Cogió de nuevo el sobre y sacó ocho fotografías de quince por veinte centímetros. Enrique se sonrió al recordar la sorpresa de su nieto cuando le pidió que le enviara por whatsapp una fotografía de su novia.

—¿Para qué la quieres, abuelo? —le preguntó extrañado.

—¡Ah!, y de buena calidad, quiero que se vea muy nítida cuando la imprima —añadió Enrique, sin responder a la pregunta de su nieto.

—¿Imprimirla?, pero… —no sabía qué decir, así que optó por bromear—: ¿Tendré que ponerme celoso?

—Por mi parte puedes estar tranquilo, pero no descarto que ella esté locamente enamorada de mí — siguió la chanza Enrique.

Antes de colocar las fotografías, consultó en su móvil las que uno de sus nietos le había enviado de la Nochebuena del año anterior, quería colocar a cada uno en la misma silla en la que se había sentado el año pasado. Cuando terminó de colocarlas en los respaldos, sujetas por una pequeña tira de cinta adhesiva, encendió todas las luces del salón y se dispuso a hacer una fotografía con su teléfono móvil, pero en ese momento llamaron a la puerta.

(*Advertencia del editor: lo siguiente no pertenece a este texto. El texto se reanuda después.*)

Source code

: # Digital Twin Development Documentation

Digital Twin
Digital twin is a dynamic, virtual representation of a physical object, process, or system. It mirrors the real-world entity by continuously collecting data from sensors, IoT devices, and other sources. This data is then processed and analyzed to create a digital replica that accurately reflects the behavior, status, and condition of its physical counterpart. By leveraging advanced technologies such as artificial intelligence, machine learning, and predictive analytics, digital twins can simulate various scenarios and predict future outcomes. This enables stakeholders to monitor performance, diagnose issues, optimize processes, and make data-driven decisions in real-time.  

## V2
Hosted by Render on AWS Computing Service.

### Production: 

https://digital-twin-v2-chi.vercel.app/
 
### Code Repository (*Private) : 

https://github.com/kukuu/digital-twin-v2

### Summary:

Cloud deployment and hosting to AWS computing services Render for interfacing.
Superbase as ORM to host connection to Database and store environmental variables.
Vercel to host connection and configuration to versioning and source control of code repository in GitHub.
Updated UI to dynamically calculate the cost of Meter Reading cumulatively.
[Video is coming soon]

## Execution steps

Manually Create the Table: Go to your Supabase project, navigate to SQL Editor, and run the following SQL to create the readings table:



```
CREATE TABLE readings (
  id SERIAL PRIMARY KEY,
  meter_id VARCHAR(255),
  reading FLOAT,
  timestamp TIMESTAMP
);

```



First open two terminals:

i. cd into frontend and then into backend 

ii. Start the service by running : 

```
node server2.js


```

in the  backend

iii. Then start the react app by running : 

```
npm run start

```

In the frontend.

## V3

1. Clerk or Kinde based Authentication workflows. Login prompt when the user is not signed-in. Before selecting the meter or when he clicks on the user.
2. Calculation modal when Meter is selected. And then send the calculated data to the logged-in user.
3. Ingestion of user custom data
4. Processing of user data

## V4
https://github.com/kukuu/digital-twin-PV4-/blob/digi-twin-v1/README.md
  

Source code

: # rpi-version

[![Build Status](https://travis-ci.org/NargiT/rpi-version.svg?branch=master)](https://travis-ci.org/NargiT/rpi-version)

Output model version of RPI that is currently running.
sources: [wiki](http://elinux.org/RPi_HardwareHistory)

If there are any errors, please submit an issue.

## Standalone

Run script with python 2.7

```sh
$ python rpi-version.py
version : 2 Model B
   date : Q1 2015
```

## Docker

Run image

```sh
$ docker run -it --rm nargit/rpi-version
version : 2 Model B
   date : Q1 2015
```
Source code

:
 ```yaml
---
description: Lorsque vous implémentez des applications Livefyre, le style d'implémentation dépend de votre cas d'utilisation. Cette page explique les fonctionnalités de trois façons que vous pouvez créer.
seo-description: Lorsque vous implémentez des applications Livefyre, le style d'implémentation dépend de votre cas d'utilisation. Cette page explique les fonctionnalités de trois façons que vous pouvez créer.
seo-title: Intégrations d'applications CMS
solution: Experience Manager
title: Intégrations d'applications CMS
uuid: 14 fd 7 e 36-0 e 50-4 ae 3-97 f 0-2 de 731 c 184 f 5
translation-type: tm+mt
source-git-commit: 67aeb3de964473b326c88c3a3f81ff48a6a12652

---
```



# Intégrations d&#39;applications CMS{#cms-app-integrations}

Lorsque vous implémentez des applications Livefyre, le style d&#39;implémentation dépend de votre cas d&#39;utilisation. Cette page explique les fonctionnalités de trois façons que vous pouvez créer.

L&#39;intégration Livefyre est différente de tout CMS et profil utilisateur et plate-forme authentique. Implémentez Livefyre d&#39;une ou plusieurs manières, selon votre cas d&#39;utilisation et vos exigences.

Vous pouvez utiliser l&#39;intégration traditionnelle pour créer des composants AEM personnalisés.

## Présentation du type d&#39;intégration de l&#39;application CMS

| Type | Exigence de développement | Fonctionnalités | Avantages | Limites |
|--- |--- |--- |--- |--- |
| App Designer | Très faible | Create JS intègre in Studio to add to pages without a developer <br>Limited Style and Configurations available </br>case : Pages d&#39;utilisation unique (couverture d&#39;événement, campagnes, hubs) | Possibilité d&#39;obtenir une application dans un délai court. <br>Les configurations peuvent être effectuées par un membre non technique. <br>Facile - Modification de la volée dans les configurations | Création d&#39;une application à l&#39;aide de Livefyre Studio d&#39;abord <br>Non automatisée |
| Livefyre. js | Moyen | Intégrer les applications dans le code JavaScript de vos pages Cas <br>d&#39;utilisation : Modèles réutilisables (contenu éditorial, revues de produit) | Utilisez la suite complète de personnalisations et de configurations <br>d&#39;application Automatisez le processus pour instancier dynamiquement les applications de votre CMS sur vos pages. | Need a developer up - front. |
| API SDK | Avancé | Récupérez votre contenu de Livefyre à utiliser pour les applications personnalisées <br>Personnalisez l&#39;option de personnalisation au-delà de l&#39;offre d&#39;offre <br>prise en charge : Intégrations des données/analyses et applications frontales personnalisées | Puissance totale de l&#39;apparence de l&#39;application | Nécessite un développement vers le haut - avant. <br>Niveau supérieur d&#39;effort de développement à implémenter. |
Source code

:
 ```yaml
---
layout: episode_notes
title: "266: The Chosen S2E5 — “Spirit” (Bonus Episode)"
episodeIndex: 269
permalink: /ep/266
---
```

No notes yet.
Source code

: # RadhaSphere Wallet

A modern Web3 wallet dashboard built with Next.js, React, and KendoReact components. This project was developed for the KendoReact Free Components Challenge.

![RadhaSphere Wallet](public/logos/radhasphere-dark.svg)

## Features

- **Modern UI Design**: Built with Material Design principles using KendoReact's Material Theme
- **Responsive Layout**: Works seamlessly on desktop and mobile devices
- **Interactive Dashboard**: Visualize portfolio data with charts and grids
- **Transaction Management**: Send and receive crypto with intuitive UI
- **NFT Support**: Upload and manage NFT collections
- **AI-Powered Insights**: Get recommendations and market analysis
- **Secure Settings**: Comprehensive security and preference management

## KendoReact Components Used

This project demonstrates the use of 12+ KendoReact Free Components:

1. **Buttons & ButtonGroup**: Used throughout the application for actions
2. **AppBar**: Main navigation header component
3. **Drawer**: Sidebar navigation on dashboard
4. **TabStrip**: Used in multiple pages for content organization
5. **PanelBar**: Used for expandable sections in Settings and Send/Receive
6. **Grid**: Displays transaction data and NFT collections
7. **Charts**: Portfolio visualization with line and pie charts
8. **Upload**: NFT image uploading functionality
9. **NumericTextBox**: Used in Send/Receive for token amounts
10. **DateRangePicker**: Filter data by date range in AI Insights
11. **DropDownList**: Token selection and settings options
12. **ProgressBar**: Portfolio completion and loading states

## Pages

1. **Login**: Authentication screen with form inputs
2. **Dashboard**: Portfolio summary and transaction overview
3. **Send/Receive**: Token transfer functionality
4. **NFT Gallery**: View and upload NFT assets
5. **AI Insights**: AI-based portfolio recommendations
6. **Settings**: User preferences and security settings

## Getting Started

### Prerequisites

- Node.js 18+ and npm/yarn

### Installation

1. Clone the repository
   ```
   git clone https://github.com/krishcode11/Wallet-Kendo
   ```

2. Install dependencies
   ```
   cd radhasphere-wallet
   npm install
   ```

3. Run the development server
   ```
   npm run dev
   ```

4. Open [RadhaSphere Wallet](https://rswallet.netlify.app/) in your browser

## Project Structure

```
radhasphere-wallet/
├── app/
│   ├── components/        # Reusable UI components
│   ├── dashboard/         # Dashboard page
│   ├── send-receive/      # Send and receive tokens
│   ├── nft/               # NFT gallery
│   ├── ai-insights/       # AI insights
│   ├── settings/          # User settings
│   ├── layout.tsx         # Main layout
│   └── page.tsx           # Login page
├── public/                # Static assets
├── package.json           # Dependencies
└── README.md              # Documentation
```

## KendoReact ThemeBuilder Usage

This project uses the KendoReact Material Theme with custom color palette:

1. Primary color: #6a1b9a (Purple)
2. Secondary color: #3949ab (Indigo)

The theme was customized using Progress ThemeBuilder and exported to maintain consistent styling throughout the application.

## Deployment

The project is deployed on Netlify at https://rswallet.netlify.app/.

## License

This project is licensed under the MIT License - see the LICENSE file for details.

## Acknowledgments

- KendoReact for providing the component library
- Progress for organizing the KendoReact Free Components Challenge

Fue a abrir. Como suponía, era la comida que había encargado para cenar. La dejó en la cocina y regresó al salón. Seleccionó la cámara en su teléfono móvil, enfocó la mesa y… Metió de nuevo el móvil en el bolsillo y fue a buscar más platos. Recolocó los servicios que había en el lateral preparado para tres personas, puso un servicio más y, por fin, acercó otra silla. De la librería, tomó un portarretratos con una fotografía de María, lo desmontó, cogió la foto y la puso, como el resto, en el respaldo de la silla que estaba en la cabecera de la mesa desde la que se veía un jardín que ahora, ya completamente de noche, estaba apenas iluminado por unas pocas luces distribuidas por los parterres. «Este año, María, ocuparás el mejor lugar, quiero que estés a gusto para que vuelvas el año que viene», dijo apenas susurrando y sonriendo para sí.

Sacó de nuevo el móvil del bolsillo y sacó dos fotografías de la mesa. Las guardaría como recuerdo y le servirían para colocar la mesa el próximo año. «Quizás».

«¿Qué te parece, María?, volvemos a cenar todos juntos. Bueno, falta Clara, ya lo sabes; aunque sé que no la echarás de menos porque nunca te cayó bien. No querías darme la razón, cuando yo te decía que era demasiado estirada y que no sabía qué había visto Luisito en ella, pero sé que tú pensabas lo mismo. En cambio vas a conocer a la novia de tu nieto, Javier. Ya verás, es muy guapa y muy risueña, te gustará, pero no podrás darle la tabarra porque no habla ni una palabra de español» .

Enrique fue a la cocina, puso en un plato la comida que le acababan de traer y la metió en el microondas. Mientras se calentaba, abrió una botella de vino, un reserva de la Ribera del Duero que le había costado casi treinta euros. «Un día especial lo merece», se dijo. Llevó la botella al salón y la dejó abierta, para que respirase, mientras volvía a por la cena.

De vuelta en el salón con la comida ya lista, se sirvió, puso un poco de vino en la copa, la alzó y dijo en voz alta:

—Por nosotros, por los que no estáis hoy aquí y por mí, que aquí sigo.

Bebió un pequeño sorbo de vino, lo paladeó y lo tragó. «Creo que ha valido la pena lo que he pagado por él».

Cogió los cubiertos y comenzó a comer pausadamente. Mientras masticaba, levantó la vista y miró hacia el jardín. Tenía los ojos un poco húmedos, se los secó con la servilleta, miró de nuevo hacia afuera y, alborozado, exclamó:

—¡¡Mira, María, ha empezado a nevar!!